§ Directions
All that is needed is every line of the listing below that has "Index".

§ Dataset excerpts
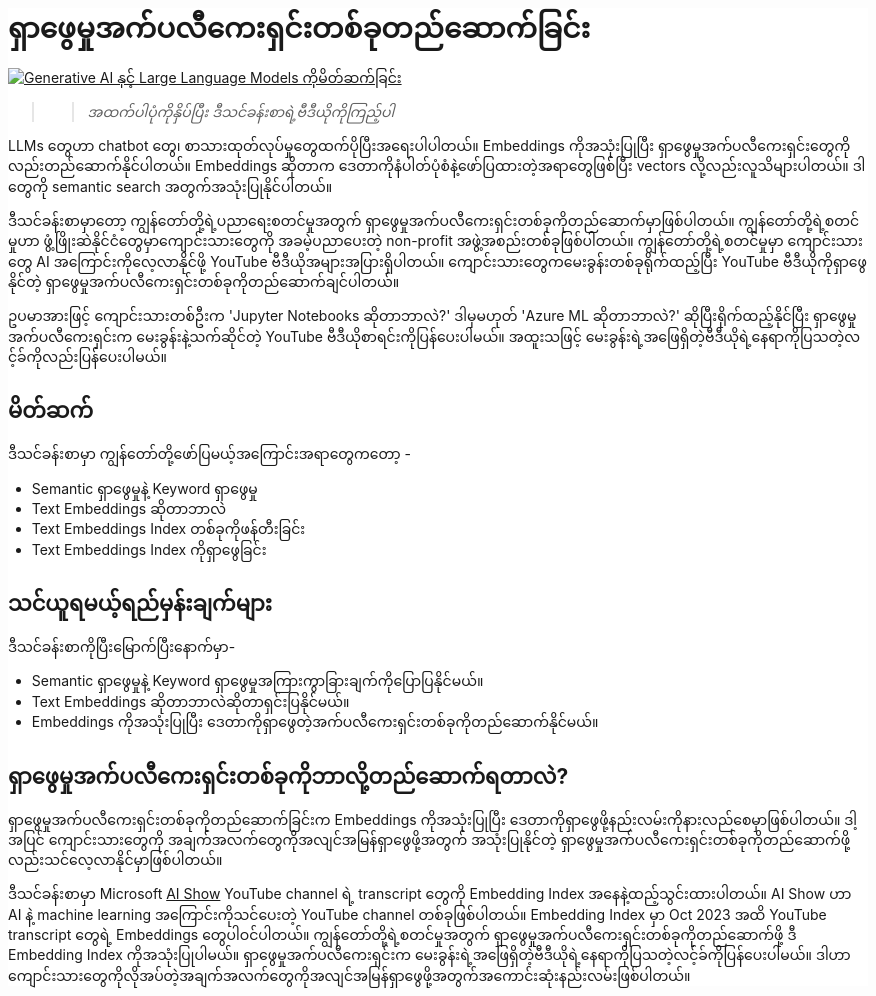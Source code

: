 
# ရှာဖွေမှုအက်ပလီကေးရှင်းတစ်ခုတည်ဆောက်ခြင်း

[![Generative AI နှင့် Large Language Models ကိုမိတ်ဆက်ခြင်း](../../../translated_images/08-lesson-banner.8fff48c566dad08a1cbb9f4b4a2c16adfdd288a7bbfffdd30770b466fe08c25c.my.png)](https://youtu.be/W0-nzXjOjr0?si=GcsqiTTvd7RKbo7V)

> > _အထက်ပါပုံကိုနှိပ်ပြီး ဒီသင်ခန်းစာရဲ့ဗီဒီယိုကိုကြည့်ပါ_

LLMs တွေဟာ chatbot တွေ၊ စာသားထုတ်လုပ်မှုတွေထက်ပိုပြီးအရေးပါပါတယ်။ Embeddings ကိုအသုံးပြုပြီး ရှာဖွေမှုအက်ပလီကေးရှင်းတွေကိုလည်းတည်ဆောက်နိုင်ပါတယ်။ Embeddings ဆိုတာက ဒေတာကိုနံပါတ်ပုံစံနဲ့ဖော်ပြထားတဲ့အရာတွေဖြစ်ပြီး vectors လို့လည်းလူသိများပါတယ်။ ဒါတွေကို semantic search အတွက်အသုံးပြုနိုင်ပါတယ်။

ဒီသင်ခန်းစာမှာတော့ ကျွန်တော်တို့ရဲ့ပညာရေးစတင်မှုအတွက် ရှာဖွေမှုအက်ပလီကေးရှင်းတစ်ခုကိုတည်ဆောက်မှာဖြစ်ပါတယ်။ ကျွန်တော်တို့ရဲ့စတင်မှုဟာ ဖွံ့ဖြိုးဆဲနိုင်ငံတွေမှာကျောင်းသားတွေကို အခမဲ့ပညာပေးတဲ့ non-profit အဖွဲ့အစည်းတစ်ခုဖြစ်ပါတယ်။ ကျွန်တော်တို့ရဲ့စတင်မှုမှာ ကျောင်းသားတွေ AI အကြောင်းကိုလေ့လာနိုင်ဖို့ YouTube ဗီဒီယိုအများအပြားရှိပါတယ်။ ကျောင်းသားတွေကမေးခွန်းတစ်ခုရိုက်ထည့်ပြီး YouTube ဗီဒီယိုကိုရှာဖွေနိုင်တဲ့ ရှာဖွေမှုအက်ပလီကေးရှင်းတစ်ခုကိုတည်ဆောက်ချင်ပါတယ်။

ဥပမာအားဖြင့် ကျောင်းသားတစ်ဦးက 'Jupyter Notebooks ဆိုတာဘာလဲ?' ဒါမှမဟုတ် 'Azure ML ဆိုတာဘာလဲ?' ဆိုပြီးရိုက်ထည့်နိုင်ပြီး ရှာဖွေမှုအက်ပလီကေးရှင်းက မေးခွန်းနဲ့သက်ဆိုင်တဲ့ YouTube ဗီဒီယိုစာရင်းကိုပြန်ပေးပါမယ်။ အထူးသဖြင့် မေးခွန်းရဲ့အဖြေရှိတဲ့ဗီဒီယိုရဲ့နေရာကိုပြသတဲ့လင့်ခ်ကိုလည်းပြန်ပေးပါမယ်။

## မိတ်ဆက်

ဒီသင်ခန်းစာမှာ ကျွန်တော်တို့ဖော်ပြမယ့်အကြောင်းအရာတွေကတော့ -

- Semantic ရှာဖွေမှုနဲ့ Keyword ရှာဖွေမှု
- Text Embeddings ဆိုတာဘာလဲ
- Text Embeddings Index တစ်ခုကိုဖန်တီးခြင်း
- Text Embeddings Index ကိုရှာဖွေခြင်း

## သင်ယူရမယ့်ရည်မှန်းချက်များ

ဒီသင်ခန်းစာကိုပြီးမြောက်ပြီးနောက်မှာ-

- Semantic ရှာဖွေမှုနဲ့ Keyword ရှာဖွေမှုအကြားကွာခြားချက်ကိုပြောပြနိုင်မယ်။
- Text Embeddings ဆိုတာဘာလဲဆိုတာရှင်းပြနိုင်မယ်။
- Embeddings ကိုအသုံးပြုပြီး ဒေတာကိုရှာဖွေတဲ့အက်ပလီကေးရှင်းတစ်ခုကိုတည်ဆောက်နိုင်မယ်။

## ရှာဖွေမှုအက်ပလီကေးရှင်းတစ်ခုကိုဘာလို့တည်ဆောက်ရတာလဲ?

ရှာဖွေမှုအက်ပလီကေးရှင်းတစ်ခုကိုတည်ဆောက်ခြင်းက Embeddings ကိုအသုံးပြုပြီး ဒေတာကိုရှာဖွေဖို့နည်းလမ်းကိုနားလည်စေမှာဖြစ်ပါတယ်။ ဒါ့အပြင် ကျောင်းသားတွေကို အချက်အလက်တွေကိုအလျင်အမြန်ရှာဖွေဖို့အတွက် အသုံးပြုနိုင်တဲ့ ရှာဖွေမှုအက်ပလီကေးရှင်းတစ်ခုကိုတည်ဆောက်ဖို့လည်းသင်လေ့လာနိုင်မှာဖြစ်ပါတယ်။

ဒီသင်ခန်းစာမှာ Microsoft [AI Show](https://www.youtube.com/playlist?list=PLlrxD0HtieHi0mwteKBOfEeOYf0LJU4O1) YouTube channel ရဲ့ transcript တွေကို Embedding Index အနေနဲ့ထည့်သွင်းထားပါတယ်။ AI Show ဟာ AI နဲ့ machine learning အကြောင်းကိုသင်ပေးတဲ့ YouTube channel တစ်ခုဖြစ်ပါတယ်။ Embedding Index မှာ Oct 2023 အထိ YouTube transcript တွေရဲ့ Embeddings တွေပါဝင်ပါတယ်။ ကျွန်တော်တို့ရဲ့စတင်မှုအတွက် ရှာဖွေမှုအက်ပလီကေးရှင်းတစ်ခုကိုတည်ဆောက်ဖို့ ဒီ Embedding Index ကိုအသုံးပြုပါမယ်။ ရှာဖွေမှုအက်ပလီကေးရှင်းက မေးခွန်းရဲ့အဖြေရှိတဲ့ဗီဒီယိုရဲ့နေရာကိုပြသတဲ့လင့်ခ်ကိုပြန်ပေးပါမယ်။ ဒါဟာ ကျောင်းသားတွေကိုလိုအပ်တဲ့အချက်အလက်တွေကိုအလျင်အမြန်ရှာဖွေဖို့အတွက်အကောင်းဆုံးနည်းလမ်းဖြစ်ပါတယ်။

§ Answer box
- Text Embeddings Index တစ်ခုကိုဖန်တီးခြင်း
- Text Embeddings Index ကိုရှာဖွေခြင်း
ဒီသင်ခန်းစာမှာ Microsoft [AI Show](https://www.youtube.com/playlist?list=PLlrxD0HtieHi0mwteKBOfEeOYf0LJU4O1) YouTube channel ရဲ့ transcript တွေကို Embedding Index အနေနဲ့ထည့်သွင်းထားပါတယ်။ AI Show ဟာ AI နဲ့ machine learning အကြောင်းကိုသင်ပေးတဲ့ YouTube channel တစ်ခုဖြစ်ပါတယ်။ Embedding Index မှာ Oct 2023 အထိ YouTube transcript တွေရဲ့ Embeddings တွေပါဝင်ပါတယ်။ ကျွန်တော်တို့ရဲ့စတင်မှုအတွက် ရှာဖွေမှုအက်ပလီကေးရှင်းတစ်ခုကိုတည်ဆောက်ဖို့ ဒီ Embedding Index ကိုအသုံးပြုပါမယ်။ ရှာဖွေမှုအက်ပလီကေးရှင်းက မေးခွန်းရဲ့အဖြေရှိတဲ့ဗီဒီယိုရဲ့နေရာကိုပြသတဲ့လင့်ခ်ကိုပြန်ပေးပါမယ်။ ဒါဟာ ကျောင်းသားတွေကိုလိုအပ်တဲ့အချက်အလက်တွေကိုအလျင်အမြန်ရှာဖွေဖို့အတွက်အကောင်းဆုံးနည်းလမ်းဖြစ်ပါတယ်။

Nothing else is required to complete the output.